Scan the entries below. Report each line where the string "management" occurs.

== INFORMATION PROVIDED ==

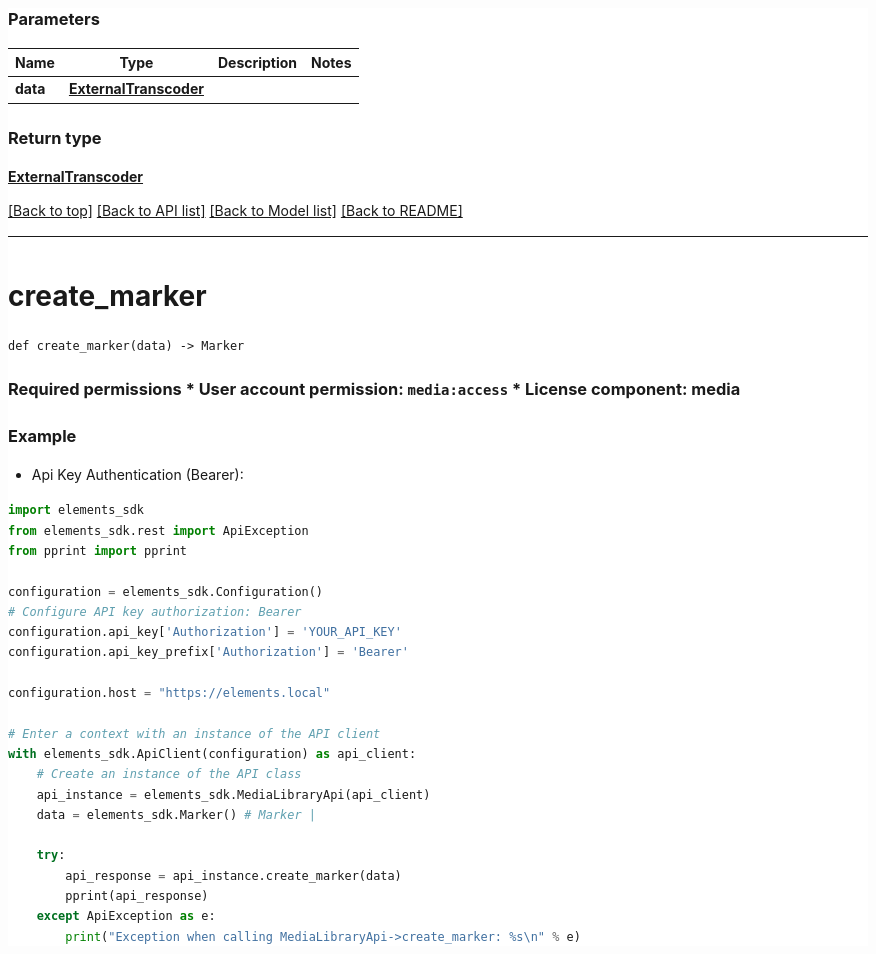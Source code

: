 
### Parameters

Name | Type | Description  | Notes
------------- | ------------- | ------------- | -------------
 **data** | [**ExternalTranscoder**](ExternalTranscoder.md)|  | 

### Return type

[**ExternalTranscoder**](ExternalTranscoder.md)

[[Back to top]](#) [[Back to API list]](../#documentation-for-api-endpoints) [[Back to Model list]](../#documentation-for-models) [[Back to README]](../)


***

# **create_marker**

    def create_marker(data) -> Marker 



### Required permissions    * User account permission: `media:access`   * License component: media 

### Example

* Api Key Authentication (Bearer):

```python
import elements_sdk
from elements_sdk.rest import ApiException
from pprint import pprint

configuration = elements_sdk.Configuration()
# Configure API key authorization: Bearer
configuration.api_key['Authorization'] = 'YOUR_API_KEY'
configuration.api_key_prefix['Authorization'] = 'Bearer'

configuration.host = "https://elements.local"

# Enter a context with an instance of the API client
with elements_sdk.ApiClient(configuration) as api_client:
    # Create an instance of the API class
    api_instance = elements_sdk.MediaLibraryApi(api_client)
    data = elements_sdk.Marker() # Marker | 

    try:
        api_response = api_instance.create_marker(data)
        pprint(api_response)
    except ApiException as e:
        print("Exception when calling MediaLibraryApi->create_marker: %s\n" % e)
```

===
== INFORMATION PROVIDED ==

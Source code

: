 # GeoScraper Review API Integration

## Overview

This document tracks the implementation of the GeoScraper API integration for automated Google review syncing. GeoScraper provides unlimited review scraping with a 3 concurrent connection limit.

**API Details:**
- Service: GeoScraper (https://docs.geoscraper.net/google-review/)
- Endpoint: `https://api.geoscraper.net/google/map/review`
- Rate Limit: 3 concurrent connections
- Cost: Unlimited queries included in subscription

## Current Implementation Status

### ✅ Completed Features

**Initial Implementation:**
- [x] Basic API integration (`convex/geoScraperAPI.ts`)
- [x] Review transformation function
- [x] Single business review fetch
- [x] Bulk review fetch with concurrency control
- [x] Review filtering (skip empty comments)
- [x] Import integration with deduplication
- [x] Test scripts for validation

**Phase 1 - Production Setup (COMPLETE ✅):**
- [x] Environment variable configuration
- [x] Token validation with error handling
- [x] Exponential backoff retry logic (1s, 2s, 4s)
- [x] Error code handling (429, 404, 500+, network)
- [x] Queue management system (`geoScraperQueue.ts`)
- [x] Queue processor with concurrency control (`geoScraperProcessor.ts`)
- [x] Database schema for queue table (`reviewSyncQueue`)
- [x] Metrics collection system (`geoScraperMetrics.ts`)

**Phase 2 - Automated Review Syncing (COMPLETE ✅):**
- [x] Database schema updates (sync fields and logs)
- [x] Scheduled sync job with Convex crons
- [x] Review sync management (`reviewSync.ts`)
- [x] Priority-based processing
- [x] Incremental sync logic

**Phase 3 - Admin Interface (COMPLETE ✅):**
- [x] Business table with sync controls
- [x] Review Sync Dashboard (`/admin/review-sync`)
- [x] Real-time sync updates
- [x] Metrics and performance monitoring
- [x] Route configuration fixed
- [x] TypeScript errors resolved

===

• WRITTEN REPLY:
- [x] Queue management system (`geoScraperQueue.ts`)
- [x] Review sync management (`reviewSync.ts`)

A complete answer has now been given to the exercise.